• _Exercise prompt_: Once you have read the entries, please say how many lines hold the string "will", giving the number only.

(Dataset entries)

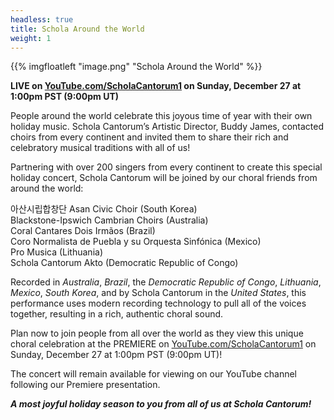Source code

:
 ```yaml
---
headless: true
title: Schola Around the World
weight: 1
---
```


{{% imgfloatleft "image.png" "Schola Around the World" %}}

**LIVE on [YouTube.com/ScholaCantorum1](https://youtube.com/user/scholacantorum1)
on Sunday, December 27 at 1:00pm PST (9:00pm UT)**

People around the world celebrate this joyous time of year with their own
holiday music. Schola Cantorum’s Artistic Director, Buddy James, contacted
choirs from every continent and invited them to share their rich and celebratory
musical traditions with all of us!

Partnering with over 200 singers from every continent to create this special
holiday concert, Schola Cantorum will be joined by our choral friends from
around the world:

아산시립합창단 Asan Civic Choir (South Korea)  
Blackstone-Ipswich Cambrian Choirs (Australia)  
Coral Cantares Dois Irmãos (Brazil)  
Coro Normalista de Puebla y su Orquesta Sinfónica (Mexico)  
Pro Musica (Lithuania)  
Schola Cantorum Akto (Democratic Republic of Congo)

Recorded in _Australia_, _Brazil_, the _Democratic Republic of Congo_,
_Lithuania_, _Mexico_, _South Korea_, and by Schola Cantorum in the _United
States_, this performance uses modern recording technology to pull all of the
voices together, resulting in a rich, authentic choral sound.

Plan now to join people from all over the world as they view this unique choral
celebration at the PREMIERE on
[YouTube.com/ScholaCantorum1](https://youtube.com/user/scholacantorum1) on
Sunday, December 27 at 1:00pm PST (9:00pm UT)!

The concert will remain available for viewing on our YouTube channel following our Premiere presentation.

**_A most joyful holiday season to you from all of us at Schola Cantorum!_**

• _Written answer_: 2